En fauteuil roulant depuis son adolescence, il vit désormais dans un van au pied de la maison où il a élevé sa nièce et son neveu orphelins.

Indifférent aux moustiques crépusculaires et s’exprimant parfois en vieux français acadien, Chris Brunet explique que les ouragans terrifiants ne sont rien comparés à l’eau de mer qui ronge de plus en plus le bras mort.

« Tant d’arbres sont morts à cause de l’intrusion d’eau salée », se lamente-t-il.

Chris Brunet devant sa maison sur l'île Jean Charles, en Louisiane, le 24 août 2022. (AFP - Cécile Clocheret)Chris Brunet devant sa maison sur l’île Jean Charles, en Louisiane, le 24 août 2022. (AFP – Cécile Clocheret)

Trop attaché à la terre où vit sa famille depuis cinq générations, Chris Brunet a cependant longtemps renoncé obstinément à l’idée de déménager. « Personne ne voulait ça ! » s’exclame-t-il.

Il y a quelques années, il s’est finalement rallié à l’avis du chef de sa tribu, les Choctaw, persuadé que c’était le seul moyen de sauver la population de l’île de Jean-Charles, d’où provenaient de plus en plus.

Mais ceux dont la maison est encore debout ne veulent pas complètement abandonner les lieux.

Bert Nakin, également un nouveau résident de Shriver, aimerait repeindre la maison de sa famille sur l’île Jean-Charles, où elle passe ses dernières nuits.

PancartePanneau « Maison familiale, pas à vendre » sur l’île Jean Charles, Louisiane, le 24 août 2022. (AFP – Cécile Clocheret)

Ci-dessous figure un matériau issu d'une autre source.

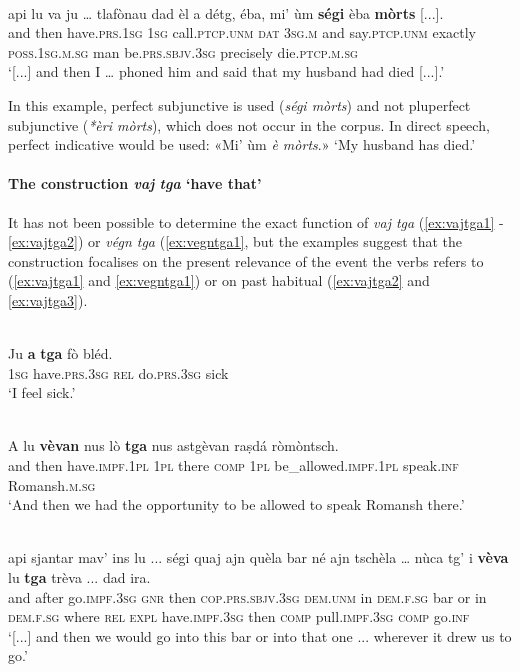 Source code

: \ea
\label{ex:notenseagr}
\\
\gll  [...] api lu va ju … tlafònau dad èl a détg, éba, mi' ùm \textbf{ségi} èba \textbf{mòrts} [...]. \\
{} and then have.\textsc{prs.1sg} \textsc{1sg} {} call.\textsc{ptcp.unm} \textsc{dat} \textsc{3sg.m} and say.\textsc{ptcp.unm} exactly \textsc{poss.1sg.m.sg} man be.\textsc{prs.sbjv.3sg} precisely die.\textsc{ptcp.m.sg} \\ 
\glt `[...] and then I … phoned him and said that my husband had died [...].'
\z

In this example, perfect subjunctive is used (\textit{ségi mòrts}) and not pluperfect subjunctive (\textit{*èri mòrts}), which does not occur in the corpus. In direct speech, perfect indicative would be used: «Mi' ùm \textit{è mòrts}.» `My husband has died.'

\paragraph{The construction \textit{vaj} \textit{tga} `have that'}
It has not been possible to determine the exact function of \textit{vaj tga} (\ref{ex:vajtga1} - \ref{ex:vajtga2}) or \textit{végn tga} (\ref{ex:vegntga1}, but the examples suggest that the construction focalises on the present relevance of the event the verbs refers to (\ref{ex:vajtga1} and \ref{ex:vegntga1}) or on past habitual (\ref{ex:vajtga2} and \ref{ex:vajtga3}).

\ea
\label{ex:vajtga1}
\\
\gll  Ju \textbf{a} \textbf{tga} fò bléd.\\
\textsc{1sg} have.\textsc{prs.3sg} \textsc{rel} do.\textsc{prs.3sg} sick\\
\glt `I feel sick.'
\z

\ea
\label{ex:vajtga2}
\\
\gll    A lu \textbf{vèvan} nus lò \textbf{tga} nus astgèvan raṣdá ròmòntsch.\\
and then have.\textsc{impf.1pl} \textsc{1pl} there \textsc{comp} \textsc{1pl} be\_allowed.\textsc{impf.1pl} speak.\textsc{inf} Romansh.\textsc{m.sg} \\
\glt `And then we had the opportunity to be allowed to speak Romansh there.'
\z

\ea
\label{ex:vajtga3}
\\
\gll  [...] api sjantar mav’ ins lu ... ségi quaj ajn quèla bar né ajn tschèla … nùca tg’ i \textbf{vèva} lu \textbf{tga} trèva ... dad ira.  \\
{} and after go.\textsc{impf.3sg} \textsc{gnr} then {} \textsc{cop.prs.sbjv.3sg} \textsc{dem.unm} in \textsc{dem.f.sg} bar or in \textsc{dem.f.sg} {} where \textsc{rel} \textsc{expl} have.\textsc{impf.3sg} then \textsc{comp} pull.\textsc{impf.3sg} {} \textsc{comp} go.\textsc{inf}\\
\glt `[...] and then we would go into this bar or into that one ... wherever it drew us to go.'
\z

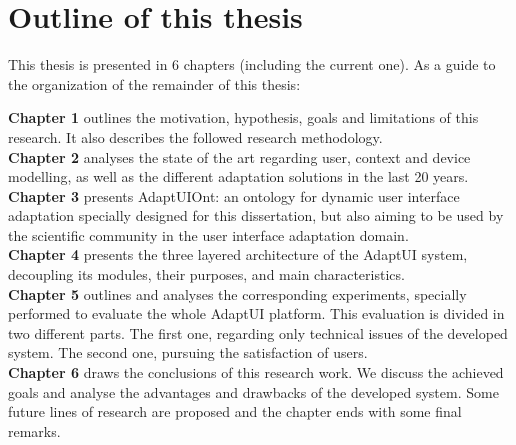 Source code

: 
\section{Outline of this thesis}
\label{sec:outline}

This thesis is presented in 6 chapters (including the current one). As a guide 
to the organization of the remainder of this thesis:

\hspace*{5mm} \textbf{Chapter 1} outlines the motivation, hypothesis, goals and 
limitations of this research. It also describes the followed research 
methodology. \\

\hspace*{5mm} \textbf{Chapter 2} analyses the state of the art regarding user, 
context and device modelling, as well as the different adaptation solutions in 
the last 20 years. \\

\hspace*{5mm} \textbf{Chapter 3} presents AdaptUIOnt: an ontology for 
dynamic user interface adaptation specially designed for this dissertation, 
but also aiming to be used by the scientific community in the user interface 
adaptation domain.\\

\hspace*{5mm} \textbf{Chapter 4} presents the three layered architecture of 
the AdaptUI system, decoupling its modules, their purposes, and main 
characteristics.\\

\hspace*{5mm} \textbf{Chapter 5} outlines and analyses the corresponding
experiments, specially performed to evaluate the whole AdaptUI platform. This
evaluation is divided in two different parts. The first one, regarding only
technical issues of the developed system. The second one, pursuing the 
satisfaction of users.\\

\hspace*{5mm} \textbf{Chapter 6} draws the conclusions of this research work. We 
discuss the achieved goals and analyse the advantages and drawbacks of the 
developed system. Some future lines of research are proposed and the chapter 
ends with some final remarks.\\


% 
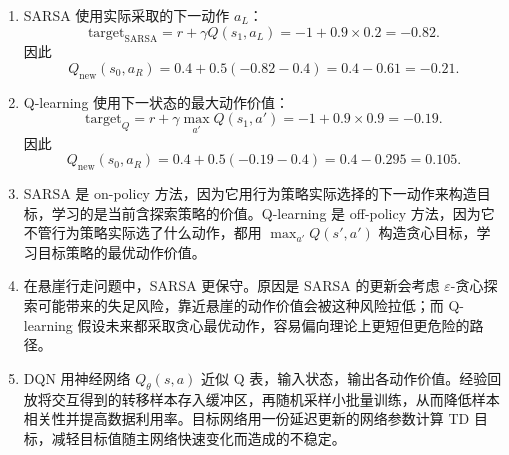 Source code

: \documentclass[UTF8,zihao=-4]{ctexart}
\begin{document}
\begin{enumerate}[label=(\arabic*)]
\item SARSA 使用实际采取的下一动作 $a_L$：
\[
\text{target}_{\mathrm{SARSA}}
=r+\gamma Q(s_1,a_L)
=-1+0.9\times 0.2=-0.82.
\]
因此
\[
Q_{\mathrm{new}}(s_0,a_R)
=0.4+0.5(-0.82-0.4)
=0.4-0.61=-0.21.
\]

\item Q-learning 使用下一状态的最大动作价值：
\[
\text{target}_{Q}
=r+\gamma \max_{a'}Q(s_1,a')
=-1+0.9\times 0.9=-0.19.
\]
因此
\[
Q_{\mathrm{new}}(s_0,a_R)
=0.4+0.5(-0.19-0.4)
=0.4-0.295=0.105.
\]

\item SARSA 是 on-policy 方法，因为它用行为策略实际选择的下一动作来构造目标，学习的是当前含探索策略的价值。Q-learning 是 off-policy 方法，因为它不管行为策略实际选了什么动作，都用 $\max_{a'}Q(s',a')$ 构造贪心目标，学习目标策略的最优动作价值。

\item 在悬崖行走问题中，SARSA 更保守。原因是 SARSA 的更新会考虑 $\varepsilon$-贪心探索可能带来的失足风险，靠近悬崖的动作价值会被这种风险拉低；而 Q-learning 假设未来都采取贪心最优动作，容易偏向理论上更短但更危险的路径。

\item DQN 用神经网络 $Q_\theta(s,a)$ 近似 Q 表，输入状态，输出各动作价值。经验回放将交互得到的转移样本存入缓冲区，再随机采样小批量训练，从而降低样本相关性并提高数据利用率。目标网络用一份延迟更新的网络参数计算 TD 目标，减轻目标值随主网络快速变化而造成的不稳定。
\end{enumerate}
\end{document}
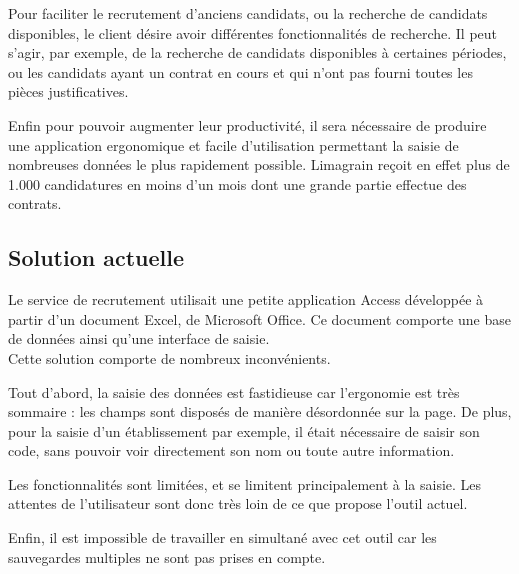 Pour faciliter le recrutement d'anciens candidats, ou la recherche de candidats disponibles, le client désire avoir différentes fonctionnalités de recherche.
Il peut s'agir, par exemple, de la recherche de candidats disponibles à certaines périodes, ou les candidats ayant un contrat en cours et qui n'ont pas fourni toutes les pièces justificatives.

Enfin pour pouvoir augmenter leur productivité, il sera nécessaire de produire une application ergonomique et facile d'utilisation permettant la saisie de nombreuses données le plus rapidement possible.
Limagrain reçoit en effet plus de 1.000 candidatures en moins d'un mois dont une grande partie effectue des contrats.


\subsection{Solution actuelle}

Le service de recrutement utilisait une petite application Access développée à partir d'un document Excel, de Microsoft Office.
Ce document comporte une base de données ainsi qu'une interface de saisie.
\\

Cette solution comporte de nombreux inconvénients.

Tout d'abord, la saisie des données est fastidieuse car l'ergonomie est très sommaire : les champs sont disposés de manière désordonnée sur la page.
De plus, pour la saisie d'un établissement par exemple, il était nécessaire de saisir son code, sans pouvoir voir directement son nom ou toute autre information.

Les fonctionnalités sont limitées, et se limitent principalement à la saisie.
Les attentes de l'utilisateur sont donc très loin de ce que propose l'outil actuel.

Enfin, il est impossible de travailler en simultané avec cet outil car les sauvegardes multiples ne sont pas prises en compte.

En découvrant les chambres et les salles de bain de sa nouvelle maison, elle a été stupéfaite. A 64 ans, pour la première fois, elle devient l’unique maîtresse de la maison dans laquelle elle vit.

Et pourtant, Bert Naken est déjà nostalgique de l’île de Jean-Charles. Même après s’être installée à Shriver, « l’île sera toujours la maison de mon cœur », jure-t-elle.